6.2. Второй пример: материя и эйдос

Вот второй пример. Эйдос есть нечто иное по сравнению с материей. А разве является материя чем-то иным по сравнению с эйдосом? Нет: инаковость есть эйдос, а материя, даже будучи иной, эйдосом от этого не становится. Эйдос отделен от материи, при том, что сама она от него не отделена: в эйдосе пребывает некое иное разделение, не нашедшее в себе сил достичь материи[218].

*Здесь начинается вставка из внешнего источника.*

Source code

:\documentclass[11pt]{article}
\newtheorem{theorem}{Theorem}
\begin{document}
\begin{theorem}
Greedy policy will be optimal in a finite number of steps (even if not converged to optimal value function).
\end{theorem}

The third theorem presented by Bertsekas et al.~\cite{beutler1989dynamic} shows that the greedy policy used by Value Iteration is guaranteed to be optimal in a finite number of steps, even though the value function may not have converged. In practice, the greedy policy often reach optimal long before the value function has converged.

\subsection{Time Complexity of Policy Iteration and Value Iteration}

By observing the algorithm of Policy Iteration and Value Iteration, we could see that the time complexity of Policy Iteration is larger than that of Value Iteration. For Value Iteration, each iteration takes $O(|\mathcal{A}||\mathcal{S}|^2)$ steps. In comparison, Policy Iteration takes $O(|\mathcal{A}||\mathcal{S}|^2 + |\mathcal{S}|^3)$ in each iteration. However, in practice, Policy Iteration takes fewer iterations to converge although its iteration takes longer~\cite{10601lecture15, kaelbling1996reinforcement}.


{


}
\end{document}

6.3. Возможность обращения к единому

Итак, если в данном случае нечто оказалось отделенным от неотделенного, то что воспрепятствует вышеназванному отделенному исправить свое отделение возвращением, с тем чтобы не только единое пребывало в нем, но и оно — в едином; очевидно, что в зависимости от меры обособленности путь возвращения оказывается или более коротким, или более длинным. Ведь каждая вещь по природе не только обособляется от единого, но и способна вернуться к нему, единое же пребывает нераздельным по отношению к каждой обособляющейся от него вещи и равным образом остается тем же самым по отношению к каждой вещи, возвращающейся к нему,— единой и нерасторжимой целью всего. Поскольку всему происходящему от единого сопутствует определение «сущее-в-себе», и оно получает свое название на основании своеобразия единого, например «сущностное единое», «жизненное единое», «умное единое», значит, само единое во всех этих случаях есть одно и то же, получающее лишь свое имя на основании того, что ему причастно; при этом я вовсе не утверждаю, будто оно разделено на части в зависимости от множественных особенностей богов, но усматриваю в каждой вещи простое единое, предшествующее определенному, и именую его по тому, в чем оно присутствует, даже будучи неразличимым, причем единое в целом повсеместно; так, конечно, и нечто совершенное, чтобы встретиться с этим единым в свойственном ему как отдельному разделении, дает ему название на основании собственного, возникающего благодаря ему совершенства, полагая, что оно и есть такое, как то, с чем оно встретилось и чего достигло. В самом деле, и то, что есть все как наличное бытие единого, сосуществует с каждой вещью как ее собственный корень и являет себя ей как ее собственная цель. Ибо то, что в разделении выступает как все вещи, в качестве единого оказывается вышеназванным, причем не в возможности, как можно было бы подумать, и не как причина того, чего еще не существует, а, если позволено так выразиться, как имеющееся наличное бытие, причем бытие сущего, выступающее, однако, в качестве единого, причем принадлежащего к производящей все природе. Итак, как и с любой другой вещью, с познающим единое сосуществует как познающее. Предметом же знания оно является как познаваемое, причем это происходит не потому, что оно оказывается тем и другим, а вследствие того, что оно стоит выше того и другого как составное или, говоря точнее, превышает даже и составное. Ведь и всем оно является не вследствие разделения, а прежде всякого разделения.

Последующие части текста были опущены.